RPA, CHSLD, RI, MDA, MA, CHSLD conventionné, non-conventionné… C’est à en perdre son latin ! Loin de ces grosses structures institutionnelles peu invitantes et des résidences privées onéreuses, bon nombre d’aînés veulent choisir eux-mêmes comment et où ils entendent vieillir. Ils veulent des modèles d’habitations pensés par et pour eux. Et qu’en est-il de ces aînés qui veulent rester là où ils ont élu domicile, loin des centres urbains, dans la grande ruralité ?
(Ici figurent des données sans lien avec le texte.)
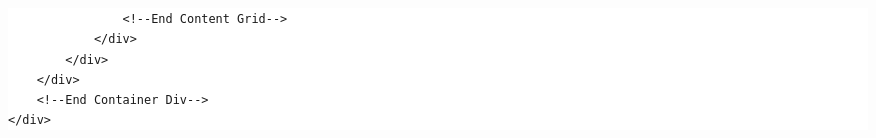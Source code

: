                     <!--End Content Grid-->
                </div>
            </div>
        </div>
        <!--End Container Div-->
    </div>
</section>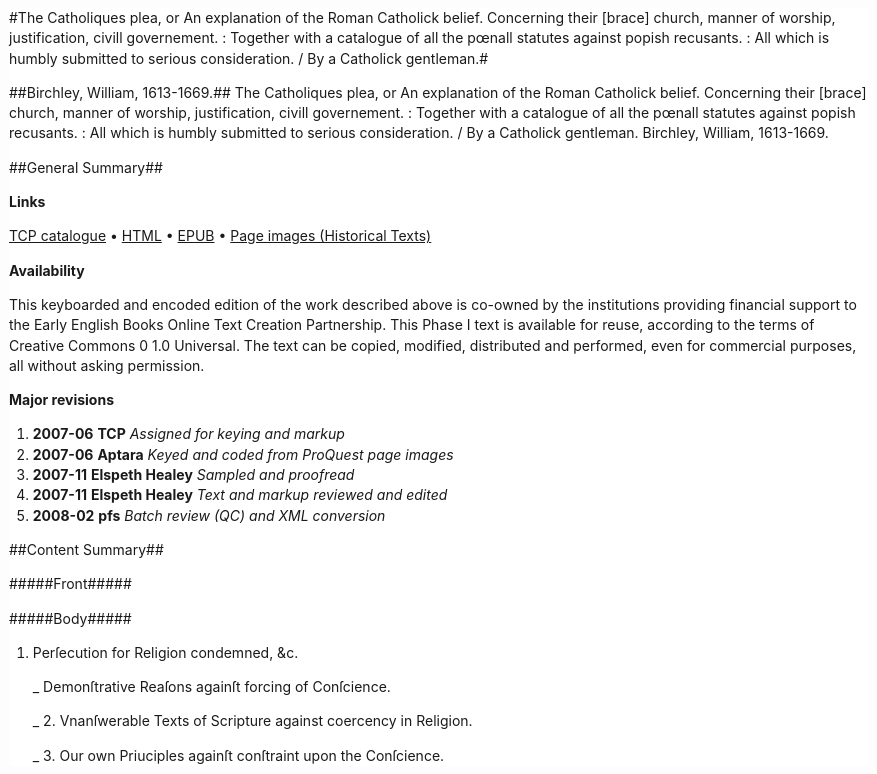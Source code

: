 #The Catholiques plea, or An explanation of the Roman Catholick belief. Concerning their [brace] church, manner of worship, justification, civill governement. : Together with a catalogue of all the pœnall statutes against popish recusants. : All which is humbly submitted to serious consideration. / By a Catholick gentleman.#

##Birchley, William, 1613-1669.##
The Catholiques plea, or An explanation of the Roman Catholick belief. Concerning their [brace] church, manner of worship, justification, civill governement. : Together with a catalogue of all the pœnall statutes against popish recusants. : All which is humbly submitted to serious consideration. / By a Catholick gentleman.
Birchley, William, 1613-1669.

##General Summary##

**Links**

[TCP catalogue](http://www.ota.ox.ac.uk/tcp/)  • 
[HTML](http://tei.it.ox.ac.uk/tcp/Texts-HTML/free/A75/A75805.html)  • 
[EPUB](http://tei.it.ox.ac.uk/tcp/Texts-EPUB/free/A75/A75805.epub) • 
[Page images (Historical Texts)](https://data.historicaltexts.jisc.ac.uk/view?pubId=eebo-38875572e&pageId=eebo-38875572e-152182-1)

**Availability**

This keyboarded and encoded edition of the
	       work described above is co-owned by the institutions
	       providing financial support to the Early English Books
	       Online Text Creation Partnership. This Phase I text is
	       available for reuse, according to the terms of Creative
	       Commons 0 1.0 Universal. The text can be copied,
	       modified, distributed and performed, even for
	       commercial purposes, all without asking permission.

**Major revisions**

1. __2007-06__ __TCP__ *Assigned for keying and markup*
1. __2007-06__ __Aptara__ *Keyed and coded from ProQuest page images*
1. __2007-11__ __Elspeth Healey__ *Sampled and proofread*
1. __2007-11__ __Elspeth Healey__ *Text and markup reviewed and edited*
1. __2008-02__ __pfs__ *Batch review (QC) and XML conversion*

##Content Summary##

#####Front#####

#####Body#####

1. Perſecution for Religion
condemned, &c.

    _ Demonſtrative Reaſons againſt forcing of
Conſcience.

    _ 2. Vnanſwerable Texts of Scripture against
coercency in Religion.

    _ 3. Our own Priuciples againſt conſtraint
upon the Conſcience.
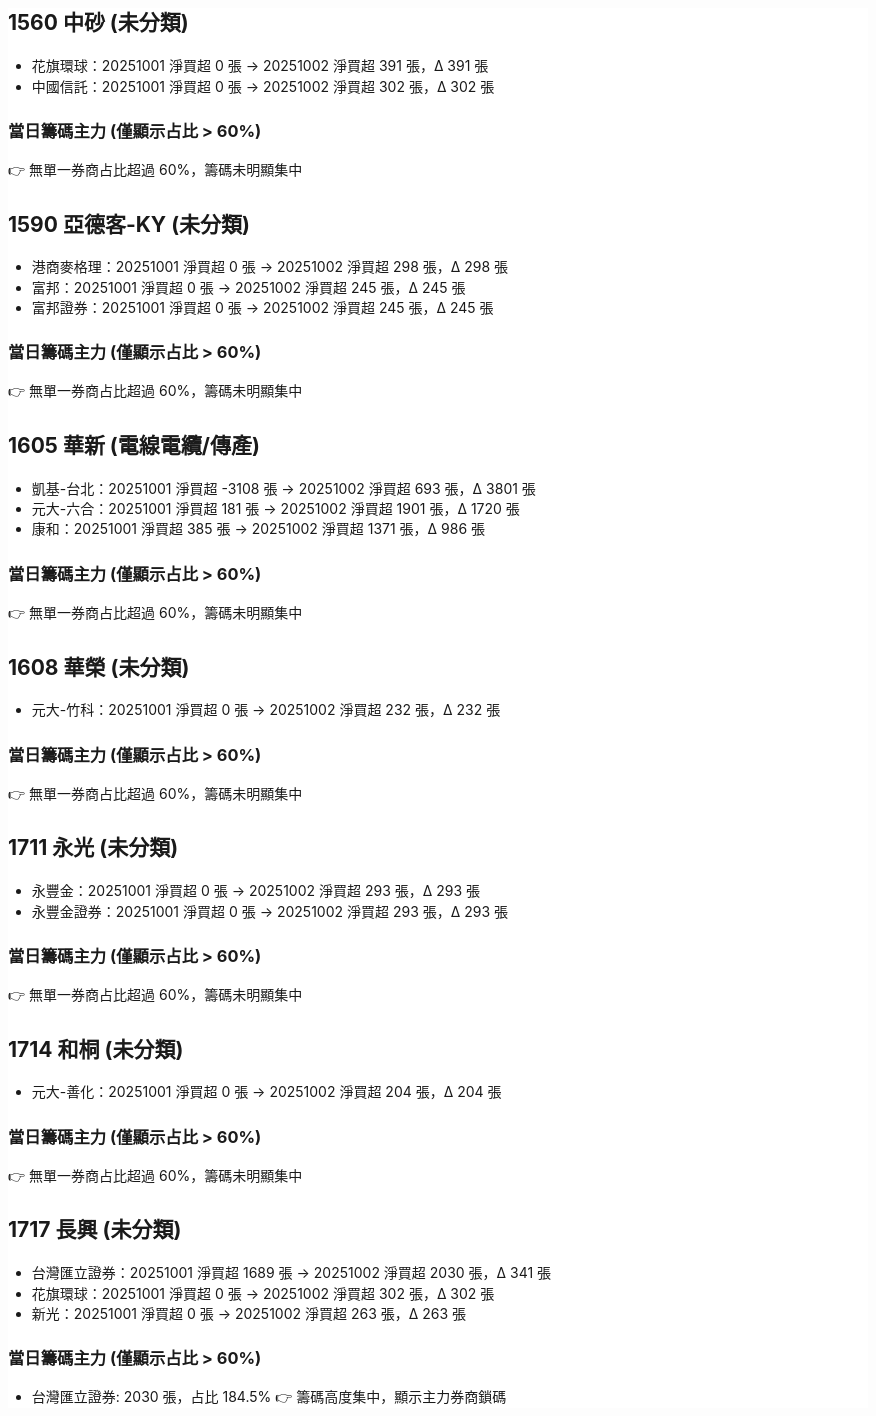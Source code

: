 ## 1560 中砂 (未分類)
- 花旗環球：20251001 淨買超 0 張 → 20251002 淨買超 391 張，Δ 391 張
- 中國信託：20251001 淨買超 0 張 → 20251002 淨買超 302 張，Δ 302 張
### 當日籌碼主力 (僅顯示占比 > 60%)
👉 無單一券商占比超過 60%，籌碼未明顯集中

## 1590 亞德客-KY (未分類)
- 港商麥格理：20251001 淨買超 0 張 → 20251002 淨買超 298 張，Δ 298 張
- 富邦：20251001 淨買超 0 張 → 20251002 淨買超 245 張，Δ 245 張
- 富邦證券：20251001 淨買超 0 張 → 20251002 淨買超 245 張，Δ 245 張
### 當日籌碼主力 (僅顯示占比 > 60%)
👉 無單一券商占比超過 60%，籌碼未明顯集中

## 1605 華新 (電線電纜/傳產)
- 凱基-台北：20251001 淨買超 -3108 張 → 20251002 淨買超 693 張，Δ 3801 張
- 元大-六合：20251001 淨買超 181 張 → 20251002 淨買超 1901 張，Δ 1720 張
- 康和：20251001 淨買超 385 張 → 20251002 淨買超 1371 張，Δ 986 張
### 當日籌碼主力 (僅顯示占比 > 60%)
👉 無單一券商占比超過 60%，籌碼未明顯集中

## 1608 華榮 (未分類)
- 元大-竹科：20251001 淨買超 0 張 → 20251002 淨買超 232 張，Δ 232 張
### 當日籌碼主力 (僅顯示占比 > 60%)
👉 無單一券商占比超過 60%，籌碼未明顯集中

## 1711 永光 (未分類)
- 永豐金：20251001 淨買超 0 張 → 20251002 淨買超 293 張，Δ 293 張
- 永豐金證券：20251001 淨買超 0 張 → 20251002 淨買超 293 張，Δ 293 張
### 當日籌碼主力 (僅顯示占比 > 60%)
👉 無單一券商占比超過 60%，籌碼未明顯集中

## 1714 和桐 (未分類)
- 元大-善化：20251001 淨買超 0 張 → 20251002 淨買超 204 張，Δ 204 張
### 當日籌碼主力 (僅顯示占比 > 60%)
👉 無單一券商占比超過 60%，籌碼未明顯集中

## 1717 長興 (未分類)
- 台灣匯立證券：20251001 淨買超 1689 張 → 20251002 淨買超 2030 張，Δ 341 張
- 花旗環球：20251001 淨買超 0 張 → 20251002 淨買超 302 張，Δ 302 張
- 新光：20251001 淨買超 0 張 → 20251002 淨買超 263 張，Δ 263 張
### 當日籌碼主力 (僅顯示占比 > 60%)
- 台灣匯立證券: 2030 張，占比 184.5%
👉 籌碼高度集中，顯示主力券商鎖碼
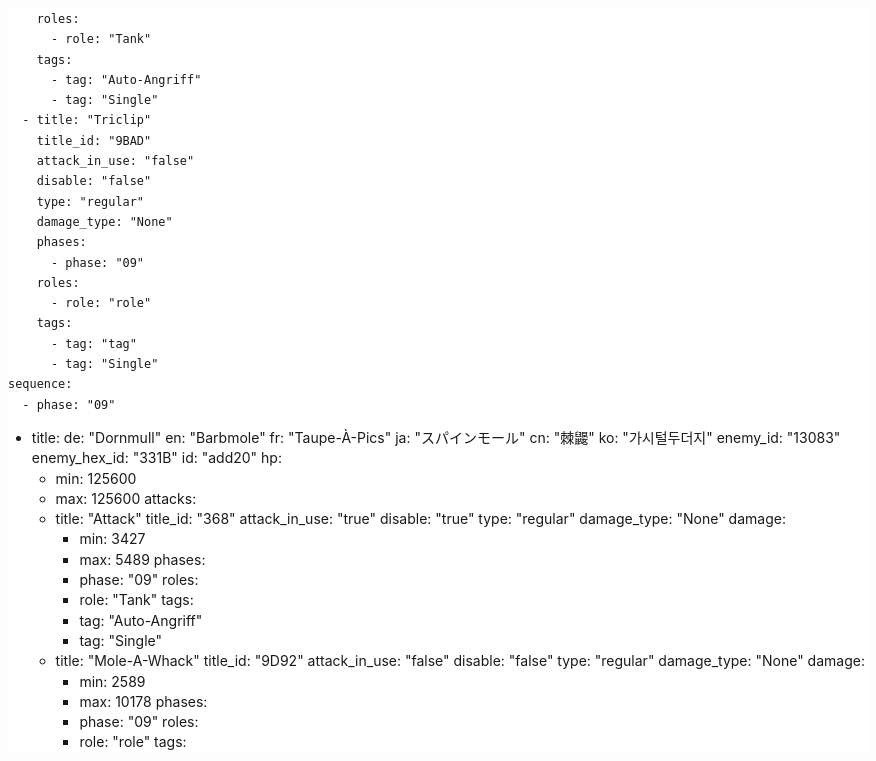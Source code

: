         roles:
          - role: "Tank"
        tags:
          - tag: "Auto-Angriff"
          - tag: "Single"
      - title: "Triclip"
        title_id: "9BAD"
        attack_in_use: "false"
        disable: "false"
        type: "regular"
        damage_type: "None"
        phases:
          - phase: "09"
        roles:
          - role: "role"
        tags:
          - tag: "tag"
          - tag: "Single"
    sequence:
      - phase: "09"
  - title:
      de: "Dornmull"
      en: "Barbmole"
      fr: "Taupe-À-Pics"
      ja: "スパインモール"
      cn: "棘鼹"
      ko: "가시털두더지"
    enemy_id: "13083"
    enemy_hex_id: "331B"
    id: "add20"
    hp:
      - min: 125600
      - max: 125600
    attacks:
      - title: "Attack"
        title_id: "368"
        attack_in_use: "true"
        disable: "true"
        type: "regular"
        damage_type: "None"
        damage:
          - min: 3427
          - max: 5489
        phases:
          - phase: "09"
        roles:
          - role: "Tank"
        tags:
          - tag: "Auto-Angriff"
          - tag: "Single"
      - title: "Mole-A-Whack"
        title_id: "9D92"
        attack_in_use: "false"
        disable: "false"
        type: "regular"
        damage_type: "None"
        damage:
          - min: 2589
          - max: 10178
        phases:
          - phase: "09"
        roles:
          - role: "role"
        tags: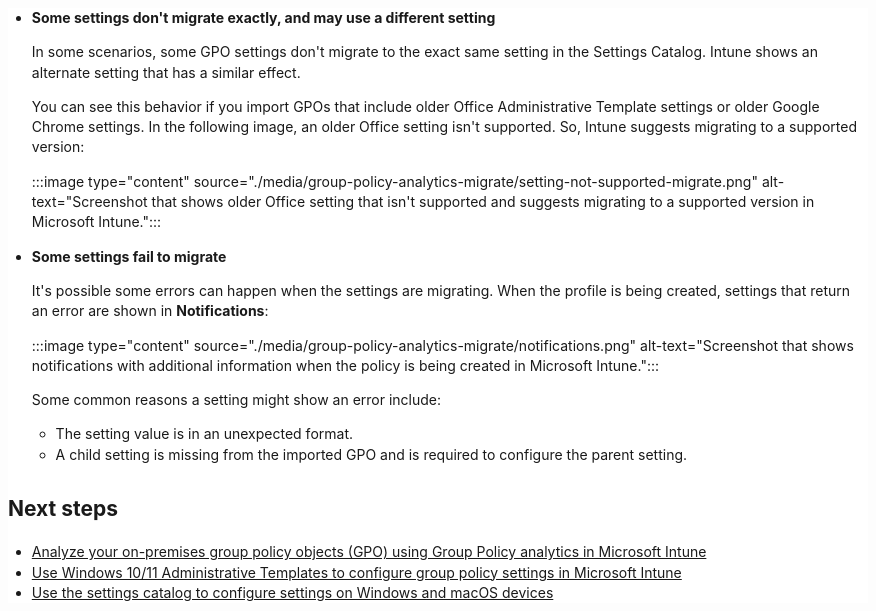 - **Some settings don't migrate exactly, and may use a different setting**

  In some scenarios, some GPO settings don't migrate to the exact same setting in the Settings Catalog. Intune shows an alternate setting that has a similar effect.

  You can see this behavior if you import GPOs that include older Office Administrative Template settings or older Google Chrome settings. In the following image, an older Office setting isn't supported. So, Intune suggests migrating to a supported version:

  :::image type="content" source="./media/group-policy-analytics-migrate/setting-not-supported-migrate.png" alt-text="Screenshot that shows older Office setting that isn't supported and suggests migrating to a supported version in Microsoft Intune.":::

- **Some settings fail to migrate**

  It's possible some errors can happen when the settings are migrating. When the profile is being created, settings that return an error are shown in **Notifications**:

  :::image type="content" source="./media/group-policy-analytics-migrate/notifications.png" alt-text="Screenshot that shows notifications with additional information when the policy is being created in Microsoft Intune.":::

  Some common reasons a setting might show an error include:

  - The setting value is in an unexpected format.
  - A child setting is missing from the imported GPO and is required to configure the parent setting.

## Next steps

- [Analyze your on-premises group policy objects (GPO) using Group Policy analytics in Microsoft Intune](group-policy-analytics.md)
- [Use Windows 10/11 Administrative Templates to configure group policy settings in Microsoft Intune](administrative-templates-windows.md)
- [Use the settings catalog to configure settings on Windows and macOS devices](settings-catalog.md)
Si le gouvernement s’est engagé à livrer ses 33 premières maison des aînés (MDA) d’ici l’automne, ces maisons ne sont pas pour ceux et celles qui vivent dans la grande ruralité et qui désirent y rester.

D’autant plus que ces maisons des aînés ne font pas l’unanimité parmi les experts et les aînés alors que le récent rapport de la coroner Géhane Kamel sur la situation dans les CHSLD conclut d’abolir illico les CHSLD non-conventionnés et d’investir massivement dans les soins à domicile.

Au Québec, c’est une personne sur quatre qui aura plus de 65 ans en 2031. Ils représenteront le tiers de la population en 2061.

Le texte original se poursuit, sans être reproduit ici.